Work to complete
From the data below, set down exactly the lines between the one holding "Deploying commonly used" and the one holding "find them [here](https://kueue.sigs.k8s.io/docs/tasks/run/)", inclusive, and no others.

Source material
--
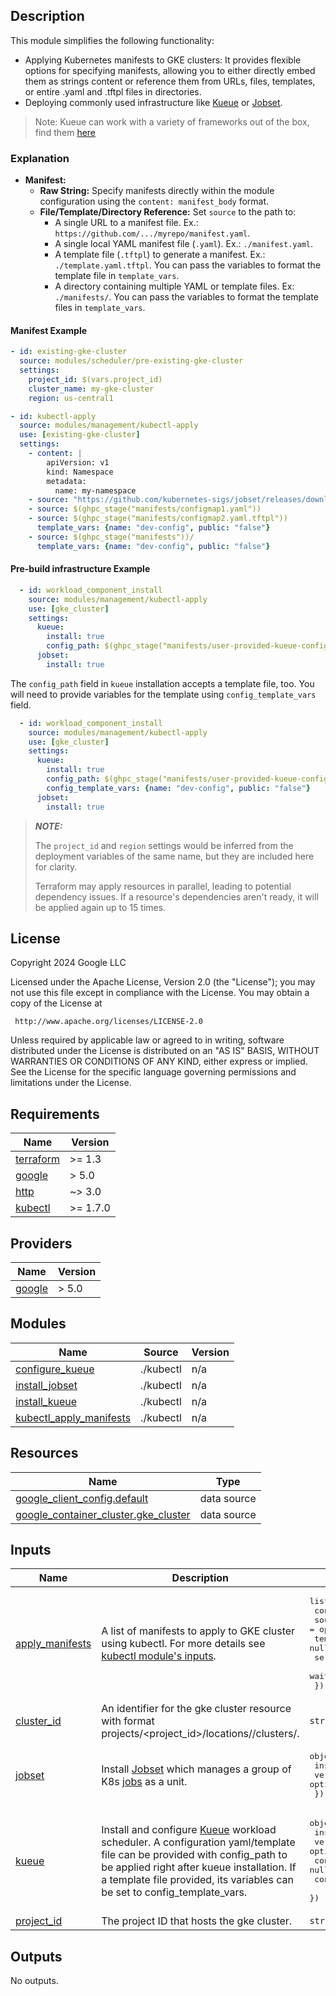 ## Description

This module simplifies the following functionality:

* Applying Kubernetes manifests to GKE clusters: It provides flexible options for specifying manifests, allowing you to either directly embed them as strings content or reference them from URLs, files, templates, or entire .yaml and .tftpl files in directories.
* Deploying commonly used infrastructure like [Kueue](https://kueue.sigs.k8s.io/docs/) or [Jobset](https://jobset.sigs.k8s.io/docs/).

> Note: Kueue can work with a variety of frameworks out of the box, find them [here](https://kueue.sigs.k8s.io/docs/tasks/run/)

### Explanation

* **Manifest:**
  * **Raw String:** Specify manifests directly within the module configuration using the `content: manifest_body` format.
  * **File/Template/Directory Reference:** Set `source` to the path to:
    * A single URL to a manifest file. Ex.: `https://github.com/.../myrepo/manifest.yaml`.
    * A single local YAML manifest file (`.yaml`). Ex.: `./manifest.yaml`.
    * A template file (`.tftpl`) to generate a manifest. Ex.: `./template.yaml.tftpl`. You can pass the variables to format the template file in `template_vars`.
    * A directory containing multiple YAML or template files. Ex: `./manifests/`. You can pass the variables to format the template files in `template_vars`.

#### Manifest Example

```yaml
- id: existing-gke-cluster
  source: modules/scheduler/pre-existing-gke-cluster
  settings:
    project_id: $(vars.project_id)
    cluster_name: my-gke-cluster
    region: us-central1

- id: kubectl-apply
  source: modules/management/kubectl-apply
  use: [existing-gke-cluster]
  settings:
    - content: |
        apiVersion: v1
        kind: Namespace
        metadata:
          name: my-namespace
    - source: "https://github.com/kubernetes-sigs/jobset/releases/download/v0.6.0/manifests.yaml"
    - source: $(ghpc_stage("manifests/configmap1.yaml"))
    - source: $(ghpc_stage("manifests/configmap2.yaml.tftpl"))
      template_vars: {name: "dev-config", public: "false"}
    - source: $(ghpc_stage("manifests"))/
      template_vars: {name: "dev-config", public: "false"}
```

#### Pre-build infrastructure Example

```yaml
  - id: workload_component_install
    source: modules/management/kubectl-apply
    use: [gke_cluster]
    settings:
      kueue:
        install: true
        config_path: $(ghpc_stage("manifests/user-provided-kueue-config.yaml"))
      jobset:
        install: true
```

The `config_path` field in `kueue` installation accepts a template file, too. You will need to provide variables for the template using `config_template_vars` field.

```yaml
  - id: workload_component_install
    source: modules/management/kubectl-apply
    use: [gke_cluster]
    settings:
      kueue:
        install: true
        config_path: $(ghpc_stage("manifests/user-provided-kueue-config.yaml.tftpl"))
        config_template_vars: {name: "dev-config", public: "false"}
      jobset:
        install: true
```

> **_NOTE:_**
>
> The `project_id` and `region` settings would be inferred from the deployment variables of the same name, but they are included here for clarity.
>
> Terraform may apply resources in parallel, leading to potential dependency issues. If a resource's dependencies aren't ready, it will be applied again up to 15 times.

## License

<!-- BEGINNING OF PRE-COMMIT-TERRAFORM DOCS HOOK -->
Copyright 2024 Google LLC

Licensed under the Apache License, Version 2.0 (the "License");
you may not use this file except in compliance with the License.
You may obtain a copy of the License at

     http://www.apache.org/licenses/LICENSE-2.0

Unless required by applicable law or agreed to in writing, software
distributed under the License is distributed on an "AS IS" BASIS,
WITHOUT WARRANTIES OR CONDITIONS OF ANY KIND, either express or implied.
See the License for the specific language governing permissions and
limitations under the License.

## Requirements

| Name | Version |
|------|---------|
| <a name="requirement_terraform"></a> [terraform](#requirement\_terraform) | >= 1.3 |
| <a name="requirement_google"></a> [google](#requirement\_google) | > 5.0 |
| <a name="requirement_http"></a> [http](#requirement\_http) | ~> 3.0 |
| <a name="requirement_kubectl"></a> [kubectl](#requirement\_kubectl) | >= 1.7.0 |

## Providers

| Name | Version |
|------|---------|
| <a name="provider_google"></a> [google](#provider\_google) | > 5.0 |

## Modules

| Name | Source | Version |
|------|--------|---------|
| <a name="module_configure_kueue"></a> [configure\_kueue](#module\_configure\_kueue) | ./kubectl | n/a |
| <a name="module_install_jobset"></a> [install\_jobset](#module\_install\_jobset) | ./kubectl | n/a |
| <a name="module_install_kueue"></a> [install\_kueue](#module\_install\_kueue) | ./kubectl | n/a |
| <a name="module_kubectl_apply_manifests"></a> [kubectl\_apply\_manifests](#module\_kubectl\_apply\_manifests) | ./kubectl | n/a |

## Resources

| Name | Type |
|------|------|
| [google_client_config.default](https://registry.terraform.io/providers/hashicorp/google/latest/docs/data-sources/client_config) | data source |
| [google_container_cluster.gke_cluster](https://registry.terraform.io/providers/hashicorp/google/latest/docs/data-sources/container_cluster) | data source |

## Inputs

| Name | Description | Type | Default | Required |
|------|-------------|------|---------|:--------:|
| <a name="input_apply_manifests"></a> [apply\_manifests](#input\_apply\_manifests) | A list of manifests to apply to GKE cluster using kubectl. For more details see [kubectl module's inputs](kubectl/README.md). | <pre>list(object({<br/>    content           = optional(string, null)<br/>    source            = optional(string, null)<br/>    template_vars     = optional(map(any), null)<br/>    server_side_apply = optional(bool, false)<br/>    wait_for_rollout  = optional(bool, true)<br/>  }))</pre> | `[]` | no |
| <a name="input_cluster_id"></a> [cluster\_id](#input\_cluster\_id) | An identifier for the gke cluster resource with format projects/<project\_id>/locations/<region>/clusters/<name>. | `string` | n/a | yes |
| <a name="input_jobset"></a> [jobset](#input\_jobset) | Install [Jobset](https://github.com/kubernetes-sigs/jobset) which manages a group of K8s [jobs](https://kubernetes.io/docs/concepts/workloads/controllers/job/) as a unit. | <pre>object({<br/>    install = optional(bool, false)<br/>    version = optional(string, "v0.5.2")<br/>  })</pre> | `{}` | no |
| <a name="input_kueue"></a> [kueue](#input\_kueue) | Install and configure [Kueue](https://kueue.sigs.k8s.io/docs/overview/) workload scheduler. A configuration yaml/template file can be provided with config\_path to be applied right after kueue installation. If a template file provided, its variables can be set to config\_template\_vars. | <pre>object({<br/>    install              = optional(bool, false)<br/>    version              = optional(string, "v0.9.0")<br/>    config_path          = optional(string, null)<br/>    config_template_vars = optional(map(any), null)<br/>  })</pre> | `{}` | no |
| <a name="input_project_id"></a> [project\_id](#input\_project\_id) | The project ID that hosts the gke cluster. | `string` | n/a | yes |

## Outputs

No outputs.
<!-- END OF PRE-COMMIT-TERRAFORM DOCS HOOK -->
--
Response box
* Deploying commonly used infrastructure like [Kueue](https://kueue.sigs.k8s.io/docs/) or [Jobset](https://jobset.sigs.k8s.io/docs/).

> Note: Kueue can work with a variety of frameworks out of the box, find them [here](https://kueue.sigs.k8s.io/docs/tasks/run/)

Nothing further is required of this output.